Tuesday, April 1, 2014

Courage, It's Not What It Feels Like

Spring is finally showing itself and I am relieved to feel the part of me that "notices" is awakening again. Coming out of the recesses is my desire to see details and to be delighted and excited. Thank goodness. Nature is about to burst forth and shower us with growth. I think of it courageously sprouting from the saturated ground and popping out from the stiff bark of the seemingly endless bare branches everywhere. That incredible movement is what I would call courageous and is what has surfaced over the past week.

When I hear the word "courage," what comes to mind, however misguided it is, is the description of someone brave, strong and clear, who launches off to do some daunting task without hesitation. When I think of my life and of the things that I did that I could now say took a good deal of courage, I know I did not feel strong, clear, and brave in the moment. Most of the time, I felt scared, uncertain, somewhat tortured, and on unsteady ground. It is only after the fact that I could recognize that what I did was actually courageous. What the courageous person does have in the moment is a deep understanding that something must be done, some change, some action, some step taken. This is done despite not knowing how it will turn out or if she can accomplish it at all. I recognize that it is not my thoughts that are courageous, no matter how detailed I play them out. It is when these thoughts actually move me. It is when I move out of thinking, or fantasizing, or dreaming to living it.

I look around me lately and I see acts of courage everywhere. I see clients who have been physically and emotionally suffering, who come to the conclusion that there must be another way that entails a completely different approach in their thinking and being. I can see the hesitation, the fear, the doubt, the frustration, but then the action, no matter how small, the change in direction, the willingness to try something unknown or simply the ability to stay present. That is courageous, but they don't see it, not yet. I think of the moments in my life where I took an action, like when I decided to double up my 11th and 12th grade years of high school so I could get out early and follow my path in dance. Or, the action of repeatedly going out on stage alone. Or, when I chose my first partner in life, despite the objections of family around me.
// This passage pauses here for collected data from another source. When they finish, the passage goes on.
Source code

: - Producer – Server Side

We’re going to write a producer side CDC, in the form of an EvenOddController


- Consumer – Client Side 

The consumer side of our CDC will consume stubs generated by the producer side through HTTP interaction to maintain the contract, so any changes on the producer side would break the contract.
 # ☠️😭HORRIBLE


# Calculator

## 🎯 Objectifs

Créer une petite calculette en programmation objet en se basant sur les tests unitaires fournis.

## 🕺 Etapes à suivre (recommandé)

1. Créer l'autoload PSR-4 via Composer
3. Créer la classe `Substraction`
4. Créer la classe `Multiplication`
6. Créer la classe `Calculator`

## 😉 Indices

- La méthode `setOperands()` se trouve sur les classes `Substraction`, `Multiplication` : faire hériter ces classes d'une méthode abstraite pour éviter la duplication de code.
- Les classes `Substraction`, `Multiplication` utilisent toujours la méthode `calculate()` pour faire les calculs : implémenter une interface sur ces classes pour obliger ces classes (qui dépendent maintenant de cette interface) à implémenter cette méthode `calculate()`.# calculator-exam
Or, when I decided to go back to school at night and on the weekends while also working and dancing. Or, being present with a dying parent. Or, coming home from the hospital with newborn twins. Or, a more recent change in my life that disrupted everything comfortable, familiar, planned, safe. In most of those significant events, I felt frightened, or overwhelmed. At times, I was in pain and suffering. The image that comes to mind this week was standing across from Penn Station on a very windy night looking at five American flags waving fiercely in the wind, while the sixth one was all twisted around the poll. Sometimes a brave act actually feels like that tangled flag. If, at any point in my life, someone had said that what I was doing was courageous, the word would have sailed right over me and landed on a character in a book on my shelf. Not on me.

But now, I understand what courage really looks like and I see tremendous amounts of it all around me. I see it in the people who take an action, despite the huge risk of losing something, which we must do. We lose something in the courageous act because we let go of where we were. We leave something behind to stand up for something greater, or to get to another place, or to bring something to fruition, or to risk ourselves for another. The courageous person, unconsciously makes room for loss. Loss of what is comfortable, easy, safe, predictable, known. It is a sacrifice to something that holds hope.
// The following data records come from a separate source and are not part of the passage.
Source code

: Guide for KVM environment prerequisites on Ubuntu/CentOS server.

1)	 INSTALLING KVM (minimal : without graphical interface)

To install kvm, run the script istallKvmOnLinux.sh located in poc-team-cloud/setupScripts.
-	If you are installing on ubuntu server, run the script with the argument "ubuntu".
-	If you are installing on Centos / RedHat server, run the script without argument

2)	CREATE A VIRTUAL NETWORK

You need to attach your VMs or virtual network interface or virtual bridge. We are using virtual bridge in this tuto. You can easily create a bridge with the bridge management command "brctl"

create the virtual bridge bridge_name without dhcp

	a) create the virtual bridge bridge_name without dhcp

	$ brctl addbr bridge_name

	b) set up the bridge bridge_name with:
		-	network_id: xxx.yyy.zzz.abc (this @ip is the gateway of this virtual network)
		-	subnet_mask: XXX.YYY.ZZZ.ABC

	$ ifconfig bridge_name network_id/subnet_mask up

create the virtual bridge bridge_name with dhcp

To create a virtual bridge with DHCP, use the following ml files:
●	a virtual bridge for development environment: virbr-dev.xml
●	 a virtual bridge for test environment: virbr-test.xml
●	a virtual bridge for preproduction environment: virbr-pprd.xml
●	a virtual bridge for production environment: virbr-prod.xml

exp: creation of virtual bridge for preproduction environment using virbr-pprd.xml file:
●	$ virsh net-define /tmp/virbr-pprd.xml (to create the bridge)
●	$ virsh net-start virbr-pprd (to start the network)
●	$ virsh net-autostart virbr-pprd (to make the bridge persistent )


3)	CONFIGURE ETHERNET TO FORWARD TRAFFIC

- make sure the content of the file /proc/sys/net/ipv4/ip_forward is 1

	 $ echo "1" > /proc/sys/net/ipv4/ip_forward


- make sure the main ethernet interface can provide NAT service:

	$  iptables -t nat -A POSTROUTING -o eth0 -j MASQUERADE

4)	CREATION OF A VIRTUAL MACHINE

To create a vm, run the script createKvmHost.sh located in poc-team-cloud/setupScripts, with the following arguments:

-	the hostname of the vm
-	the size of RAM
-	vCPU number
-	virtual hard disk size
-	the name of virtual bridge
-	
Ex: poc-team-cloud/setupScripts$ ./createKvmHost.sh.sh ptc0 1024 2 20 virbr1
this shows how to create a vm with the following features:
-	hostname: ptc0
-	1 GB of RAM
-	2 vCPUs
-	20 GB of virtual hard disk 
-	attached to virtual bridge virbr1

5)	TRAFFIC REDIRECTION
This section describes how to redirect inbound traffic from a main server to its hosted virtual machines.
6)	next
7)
This goes out to all of you who are taking actions that feel frightening, that sometimes feel like driving in thick fog. They are actions that you can't know are going to lead somewhere "good," but call your name and some truth in you responds. You might not feel courageous, but the rest of us watching, can see it. At some point, you, too, will look back an say, "wow, that took a lot for me to do." If you're in the middle of some transition or just stepping off a cliff, I bow to you in the confusion, in the uncertainty, in the determination. We can't know our own courage, but what we can know is trust in some inner, aware, shaky, but unequivocal voice tells us that we must do something and in hope, which, in the end, is what moves us.